Rekordtrainer Otto Rehhagel: Modern ist, wer gewinnt
Otto Rehhagel zählt zu den erfolgreichsten deutschen Trainern. Werder Bremen formte er zu einem Bundesliga-Spitzenclub, mit Aufsteiger 1. FC Kaiserslautern wurde er Meister, als Nationaltrainer Griechenlands Europameister. Mit 837 Spielen ist er der Rekordcoach der Bundesliga.

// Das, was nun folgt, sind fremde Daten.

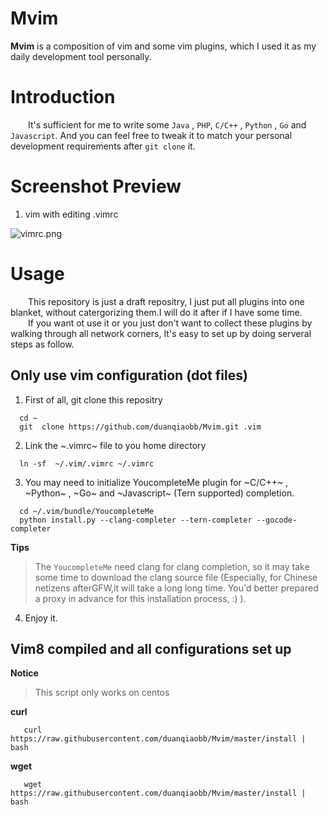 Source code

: # Mvim

**Mvim** is a composition of vim and some vim plugins, which I used it as my  daily development tool personally.

# Introduction

&ensp;&ensp;&ensp;&ensp;It's sufficient for me to write some `Java` , `PHP`, `C/C++` , `Python` , `Go` and `Javascript`. And you can feel free to tweak it to match your personal development requirements after `git clone` it.

# Screenshot Preview

1.  vim with editing .vimrc

![vimrc.png](https://raw.githubusercontent.com/duanqiaobb/Mvim/master/screenshots/vim_vimrc.png)

# Usage

&ensp;&ensp;&ensp;&ensp;This repository is just a draft repositry, I just put  all plugins into one blanket, without catergorizing them.I will do it after if I have some time.</br>
&ensp;&ensp;&ensp;&ensp;If you want ot use it or you just don't want to collect these plugins by walking through all network corners, It's easy to set up by doing serveral steps as follow.

## Only use vim configuration (dot files)

1. First of all, git clone this repositry

```shell
  cd ~
  git  clone https://github.com/duanqiaobb/Mvim.git .vim
```

2. Link the ~.vimrc~ file to you home directory

```shell
  ln -sf  ~/.vim/.vimrc ~/.vimrc
```

3. You may need to initialize YoucompleteMe plugin for ~C/C++~ , ~Python~ , ~Go~ and ~Javascript~ (Tern supported) completion.

```shell
  cd ~/.vim/bundle/YoucompleteMe
  python install.py --clang-completer --tern-completer --gocode-completer
```
**Tips**
> The `YoucompleteMe`  need  clang for clang completion, so it may take some time to download the clang source file (Especially, for Chinese netizens afterGFW,it will take a long long time. You'd better prepared a proxy in advance for this installation process, :) ).

4. Enjoy it.

## Vim8 compiled and all configurations set up 

**Notice**
> This script only works on centos

**curl**

```shell
   curl https://raw.githubusercontent.com/duanqiaobb/Mvim/master/install | bash 
```
**wget**

```shell
   wget https://raw.githubusercontent.com/duanqiaobb/Mvim/master/install | bash  
```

Da mutet es fast schon tragisch an, dass sein letzter Job mit einem Misserfolg endete und mit einem Spielabbruch auch noch einen faden Beigeschmack bekam: Rehhagels letzte Mission, die Berliner Hertha vor dem Abstieg zu retten, scheiterte im Sommer 2012 im Relegationsduell mit Düsseldorf.
Das Rückspiel bei der Fortuna wurde nach einem Platzsturm abgebrochen, es folgte ein langes Hin- und Her um die Wertung des Spiels - mit negativem Ausgang für die Hertha. So schloss sich für Rehhagel der Kreis. Als rustikaler Abwehrrecke war er 1963 am ersten Spieltag der neu gegründeten Bundesliga im Hertha-Trikot aufgelaufen. Seitdem hatte das "Kind der Bundesliga", wie sich der am 9. August 1938 geborene Rehhagel gern selbst nennt, viel erlebt.

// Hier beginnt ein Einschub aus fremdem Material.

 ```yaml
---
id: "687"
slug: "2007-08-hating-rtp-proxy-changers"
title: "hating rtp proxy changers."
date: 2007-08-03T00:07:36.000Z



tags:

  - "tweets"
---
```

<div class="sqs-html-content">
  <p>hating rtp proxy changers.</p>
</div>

Beinharter Verteidiger der ersten Stunde
Rehhagel beginnt seine fußballerische Karriere in seiner Heimatstadt bei TuS Helene Essen und beim Traditionsclub Rot-Weiss Essen. Als 1963 die Bundesliga ins Leben gerufen wird, wechselt er zu Hertha BSC nach Berlin. Rund zwei Wochen nach seinem 25. Geburtstag steht Rehhagel am ersten Spieltag der neuen Eliteklasse auf dem Feld.

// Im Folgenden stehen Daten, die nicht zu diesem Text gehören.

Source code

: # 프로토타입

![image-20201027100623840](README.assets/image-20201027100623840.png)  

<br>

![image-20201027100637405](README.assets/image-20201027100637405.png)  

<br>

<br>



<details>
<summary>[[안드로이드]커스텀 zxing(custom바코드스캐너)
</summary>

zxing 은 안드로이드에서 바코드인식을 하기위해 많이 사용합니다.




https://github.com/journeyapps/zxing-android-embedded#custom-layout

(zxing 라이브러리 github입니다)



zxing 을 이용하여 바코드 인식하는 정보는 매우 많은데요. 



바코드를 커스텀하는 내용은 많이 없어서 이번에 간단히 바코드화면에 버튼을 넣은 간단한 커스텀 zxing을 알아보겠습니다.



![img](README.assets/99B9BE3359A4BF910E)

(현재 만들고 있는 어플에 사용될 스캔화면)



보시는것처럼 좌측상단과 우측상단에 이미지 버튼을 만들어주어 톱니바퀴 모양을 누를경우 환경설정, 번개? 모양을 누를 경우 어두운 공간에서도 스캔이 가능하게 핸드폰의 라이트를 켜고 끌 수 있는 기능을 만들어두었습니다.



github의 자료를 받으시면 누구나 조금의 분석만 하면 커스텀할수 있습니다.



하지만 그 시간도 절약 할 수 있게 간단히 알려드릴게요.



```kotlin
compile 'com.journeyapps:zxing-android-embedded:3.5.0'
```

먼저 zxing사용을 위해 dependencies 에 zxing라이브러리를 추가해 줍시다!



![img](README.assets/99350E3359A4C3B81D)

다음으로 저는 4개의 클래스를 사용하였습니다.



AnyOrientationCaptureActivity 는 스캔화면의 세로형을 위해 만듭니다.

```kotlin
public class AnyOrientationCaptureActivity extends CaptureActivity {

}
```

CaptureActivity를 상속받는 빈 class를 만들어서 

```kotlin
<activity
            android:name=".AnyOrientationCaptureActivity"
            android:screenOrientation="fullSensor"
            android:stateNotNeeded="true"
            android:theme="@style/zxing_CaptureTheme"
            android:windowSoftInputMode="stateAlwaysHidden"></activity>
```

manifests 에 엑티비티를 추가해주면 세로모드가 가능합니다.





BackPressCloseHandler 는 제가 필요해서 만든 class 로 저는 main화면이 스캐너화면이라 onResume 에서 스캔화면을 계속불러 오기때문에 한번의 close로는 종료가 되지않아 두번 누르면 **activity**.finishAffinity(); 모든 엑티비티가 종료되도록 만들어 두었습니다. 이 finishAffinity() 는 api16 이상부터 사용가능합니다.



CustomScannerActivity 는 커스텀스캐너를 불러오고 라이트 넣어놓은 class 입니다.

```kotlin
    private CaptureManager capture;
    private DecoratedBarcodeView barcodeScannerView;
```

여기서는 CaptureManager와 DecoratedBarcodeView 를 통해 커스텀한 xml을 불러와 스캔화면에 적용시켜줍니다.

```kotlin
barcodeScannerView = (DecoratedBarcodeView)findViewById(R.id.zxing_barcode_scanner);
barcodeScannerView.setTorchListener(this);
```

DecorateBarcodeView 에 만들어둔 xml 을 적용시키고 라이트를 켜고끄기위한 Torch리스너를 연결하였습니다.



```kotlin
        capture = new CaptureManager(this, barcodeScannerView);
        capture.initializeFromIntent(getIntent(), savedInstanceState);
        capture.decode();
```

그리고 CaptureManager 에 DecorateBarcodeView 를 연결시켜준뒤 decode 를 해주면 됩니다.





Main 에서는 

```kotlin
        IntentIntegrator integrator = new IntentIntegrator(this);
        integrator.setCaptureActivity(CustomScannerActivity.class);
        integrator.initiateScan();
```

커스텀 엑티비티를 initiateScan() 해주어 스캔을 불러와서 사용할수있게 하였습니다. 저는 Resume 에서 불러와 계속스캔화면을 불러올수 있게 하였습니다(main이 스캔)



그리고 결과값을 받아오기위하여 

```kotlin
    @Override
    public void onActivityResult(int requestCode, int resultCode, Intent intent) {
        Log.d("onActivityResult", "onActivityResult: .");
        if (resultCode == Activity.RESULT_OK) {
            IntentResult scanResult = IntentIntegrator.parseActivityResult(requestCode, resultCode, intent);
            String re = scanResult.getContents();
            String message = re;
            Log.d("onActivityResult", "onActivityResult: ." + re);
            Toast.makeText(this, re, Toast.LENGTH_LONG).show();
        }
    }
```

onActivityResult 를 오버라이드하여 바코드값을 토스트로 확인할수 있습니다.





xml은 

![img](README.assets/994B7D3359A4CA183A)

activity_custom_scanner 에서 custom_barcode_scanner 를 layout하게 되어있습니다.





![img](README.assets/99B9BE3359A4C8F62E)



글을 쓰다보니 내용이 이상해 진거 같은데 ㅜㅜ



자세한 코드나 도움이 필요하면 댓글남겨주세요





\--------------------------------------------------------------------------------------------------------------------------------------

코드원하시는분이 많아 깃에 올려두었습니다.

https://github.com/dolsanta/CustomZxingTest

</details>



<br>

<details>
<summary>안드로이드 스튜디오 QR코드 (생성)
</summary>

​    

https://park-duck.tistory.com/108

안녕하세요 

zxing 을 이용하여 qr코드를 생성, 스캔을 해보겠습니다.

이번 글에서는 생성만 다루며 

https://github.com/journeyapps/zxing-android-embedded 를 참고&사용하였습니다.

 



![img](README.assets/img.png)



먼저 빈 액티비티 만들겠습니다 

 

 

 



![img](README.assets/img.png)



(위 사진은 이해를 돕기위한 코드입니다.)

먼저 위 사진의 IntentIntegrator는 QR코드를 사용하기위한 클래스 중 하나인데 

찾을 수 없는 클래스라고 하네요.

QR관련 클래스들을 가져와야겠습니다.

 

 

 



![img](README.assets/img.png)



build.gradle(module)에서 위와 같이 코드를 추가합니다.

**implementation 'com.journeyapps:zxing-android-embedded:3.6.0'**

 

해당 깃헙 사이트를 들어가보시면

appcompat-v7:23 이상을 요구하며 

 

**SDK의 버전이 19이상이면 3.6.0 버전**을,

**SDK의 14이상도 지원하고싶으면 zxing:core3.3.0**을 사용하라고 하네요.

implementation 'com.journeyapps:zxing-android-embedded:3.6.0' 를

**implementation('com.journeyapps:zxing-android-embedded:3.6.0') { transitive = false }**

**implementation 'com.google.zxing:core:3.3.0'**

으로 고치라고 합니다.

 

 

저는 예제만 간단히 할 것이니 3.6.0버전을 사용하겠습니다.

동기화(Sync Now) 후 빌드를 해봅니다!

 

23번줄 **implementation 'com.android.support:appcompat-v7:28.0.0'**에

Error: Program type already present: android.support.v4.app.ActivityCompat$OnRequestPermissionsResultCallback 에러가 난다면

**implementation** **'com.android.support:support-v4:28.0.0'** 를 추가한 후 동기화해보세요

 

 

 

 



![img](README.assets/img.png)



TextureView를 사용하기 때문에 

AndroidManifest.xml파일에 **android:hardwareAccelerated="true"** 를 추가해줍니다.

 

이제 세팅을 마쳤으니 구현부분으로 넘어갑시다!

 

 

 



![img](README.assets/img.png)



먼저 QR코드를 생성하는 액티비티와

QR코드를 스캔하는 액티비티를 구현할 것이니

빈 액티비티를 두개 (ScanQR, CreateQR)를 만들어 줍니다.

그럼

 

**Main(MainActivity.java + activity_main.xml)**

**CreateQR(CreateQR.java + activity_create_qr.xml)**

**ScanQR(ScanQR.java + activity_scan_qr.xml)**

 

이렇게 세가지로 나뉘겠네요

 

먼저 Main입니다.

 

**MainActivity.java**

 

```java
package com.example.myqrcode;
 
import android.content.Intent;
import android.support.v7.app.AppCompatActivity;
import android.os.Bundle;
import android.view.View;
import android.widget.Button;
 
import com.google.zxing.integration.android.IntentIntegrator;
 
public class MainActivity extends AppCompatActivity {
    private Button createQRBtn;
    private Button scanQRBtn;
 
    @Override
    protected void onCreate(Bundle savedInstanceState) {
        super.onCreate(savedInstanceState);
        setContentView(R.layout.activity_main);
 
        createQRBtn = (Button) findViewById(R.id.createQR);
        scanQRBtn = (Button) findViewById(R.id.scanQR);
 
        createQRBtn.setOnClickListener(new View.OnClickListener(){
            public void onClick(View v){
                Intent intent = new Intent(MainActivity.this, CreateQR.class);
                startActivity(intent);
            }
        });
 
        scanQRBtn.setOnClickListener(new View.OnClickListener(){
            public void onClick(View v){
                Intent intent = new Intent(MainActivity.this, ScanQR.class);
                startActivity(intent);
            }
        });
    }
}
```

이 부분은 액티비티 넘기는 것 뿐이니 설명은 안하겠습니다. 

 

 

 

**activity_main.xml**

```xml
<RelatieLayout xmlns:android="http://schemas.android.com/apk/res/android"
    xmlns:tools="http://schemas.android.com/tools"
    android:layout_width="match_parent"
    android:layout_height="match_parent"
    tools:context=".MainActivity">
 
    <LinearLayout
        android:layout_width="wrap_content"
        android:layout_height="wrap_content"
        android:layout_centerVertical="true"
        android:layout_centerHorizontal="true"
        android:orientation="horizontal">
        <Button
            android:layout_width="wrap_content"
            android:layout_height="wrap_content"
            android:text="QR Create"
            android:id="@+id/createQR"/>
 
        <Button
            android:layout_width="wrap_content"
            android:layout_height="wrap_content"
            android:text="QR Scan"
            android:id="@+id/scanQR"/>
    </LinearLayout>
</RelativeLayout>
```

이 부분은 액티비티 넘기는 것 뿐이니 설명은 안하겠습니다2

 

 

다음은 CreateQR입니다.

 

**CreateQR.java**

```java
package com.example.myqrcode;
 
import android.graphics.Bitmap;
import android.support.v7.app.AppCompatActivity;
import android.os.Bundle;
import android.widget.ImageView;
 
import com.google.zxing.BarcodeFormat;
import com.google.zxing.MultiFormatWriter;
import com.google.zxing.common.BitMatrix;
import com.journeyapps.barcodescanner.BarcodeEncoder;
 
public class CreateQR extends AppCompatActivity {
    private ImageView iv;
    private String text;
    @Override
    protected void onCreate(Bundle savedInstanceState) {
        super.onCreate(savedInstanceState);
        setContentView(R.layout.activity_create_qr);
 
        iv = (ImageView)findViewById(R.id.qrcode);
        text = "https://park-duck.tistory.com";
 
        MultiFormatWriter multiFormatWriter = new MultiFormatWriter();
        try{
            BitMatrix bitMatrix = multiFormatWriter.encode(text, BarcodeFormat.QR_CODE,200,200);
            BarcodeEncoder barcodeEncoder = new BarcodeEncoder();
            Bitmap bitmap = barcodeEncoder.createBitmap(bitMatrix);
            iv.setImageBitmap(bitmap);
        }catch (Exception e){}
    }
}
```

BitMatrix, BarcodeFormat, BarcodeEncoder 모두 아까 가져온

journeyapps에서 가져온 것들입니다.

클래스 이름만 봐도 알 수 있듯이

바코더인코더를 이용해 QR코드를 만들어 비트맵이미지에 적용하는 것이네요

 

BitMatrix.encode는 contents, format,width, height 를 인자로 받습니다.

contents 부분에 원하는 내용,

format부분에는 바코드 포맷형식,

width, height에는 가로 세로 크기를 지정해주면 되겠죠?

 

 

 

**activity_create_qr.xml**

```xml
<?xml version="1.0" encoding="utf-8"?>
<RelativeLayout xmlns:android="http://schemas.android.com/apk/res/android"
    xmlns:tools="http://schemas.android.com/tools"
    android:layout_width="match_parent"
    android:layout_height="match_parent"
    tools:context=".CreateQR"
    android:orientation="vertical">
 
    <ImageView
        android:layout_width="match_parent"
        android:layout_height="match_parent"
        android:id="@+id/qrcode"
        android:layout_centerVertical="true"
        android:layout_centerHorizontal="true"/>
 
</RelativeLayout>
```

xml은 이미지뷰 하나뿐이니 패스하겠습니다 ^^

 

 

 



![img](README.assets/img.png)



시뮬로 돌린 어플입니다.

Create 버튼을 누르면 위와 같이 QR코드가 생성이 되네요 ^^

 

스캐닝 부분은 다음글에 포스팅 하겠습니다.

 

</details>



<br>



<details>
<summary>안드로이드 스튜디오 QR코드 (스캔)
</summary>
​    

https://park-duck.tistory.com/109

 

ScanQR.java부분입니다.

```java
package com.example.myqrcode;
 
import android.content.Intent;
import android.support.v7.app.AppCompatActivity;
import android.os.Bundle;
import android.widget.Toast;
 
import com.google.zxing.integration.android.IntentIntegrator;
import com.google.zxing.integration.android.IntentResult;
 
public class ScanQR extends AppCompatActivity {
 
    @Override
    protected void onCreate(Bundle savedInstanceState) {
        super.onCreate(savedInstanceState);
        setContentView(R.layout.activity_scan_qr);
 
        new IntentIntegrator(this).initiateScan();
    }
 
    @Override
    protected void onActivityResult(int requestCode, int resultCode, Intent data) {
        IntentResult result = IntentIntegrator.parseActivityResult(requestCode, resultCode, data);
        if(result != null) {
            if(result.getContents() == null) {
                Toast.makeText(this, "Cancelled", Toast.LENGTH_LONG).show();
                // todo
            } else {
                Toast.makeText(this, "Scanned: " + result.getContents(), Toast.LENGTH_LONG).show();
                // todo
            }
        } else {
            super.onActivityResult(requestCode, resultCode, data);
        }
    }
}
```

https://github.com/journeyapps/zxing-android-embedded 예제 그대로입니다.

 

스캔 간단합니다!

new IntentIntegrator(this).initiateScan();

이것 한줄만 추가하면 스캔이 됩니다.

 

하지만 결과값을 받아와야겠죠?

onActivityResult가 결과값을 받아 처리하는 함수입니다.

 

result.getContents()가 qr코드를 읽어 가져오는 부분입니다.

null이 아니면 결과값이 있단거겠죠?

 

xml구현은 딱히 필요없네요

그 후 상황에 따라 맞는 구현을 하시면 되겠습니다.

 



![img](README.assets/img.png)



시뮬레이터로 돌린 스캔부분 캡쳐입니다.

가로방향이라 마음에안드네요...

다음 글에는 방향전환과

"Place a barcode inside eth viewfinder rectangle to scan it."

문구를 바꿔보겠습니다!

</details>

Seine ersten beiden Bundesligatreffer gelingen ihm am 14. November 1963 gegen den 1. FC Kaiserslautern - jenem Verein, zu dem er 1966 wechselt und mit dem er Jahrzehnte später Geschichte schreiben wird. Der kompromisslose Verteidiger absolviert insgesamt 201 Bundesligaspiele, erzielt dabei 22 Tore.
Eine Knorpelabsprengung am Knie beendet seine Laufbahn als Spieler 1971, aber Rehhagel hat vorgesorgt: Im letzten von Hennes Weisweiler geleiteten Lehrgang an der Sporthochschule Köln macht der 31-Jährige im März 1970 seinen Trainerschein. Nach einem Engagement beim Regionalligisten 1. FC Saarbrücken heuert er 1973 beim Bundesligisten Kickers Offenbach an, wo er ein Jahr später Nachfolger von Gyula Lorant wird.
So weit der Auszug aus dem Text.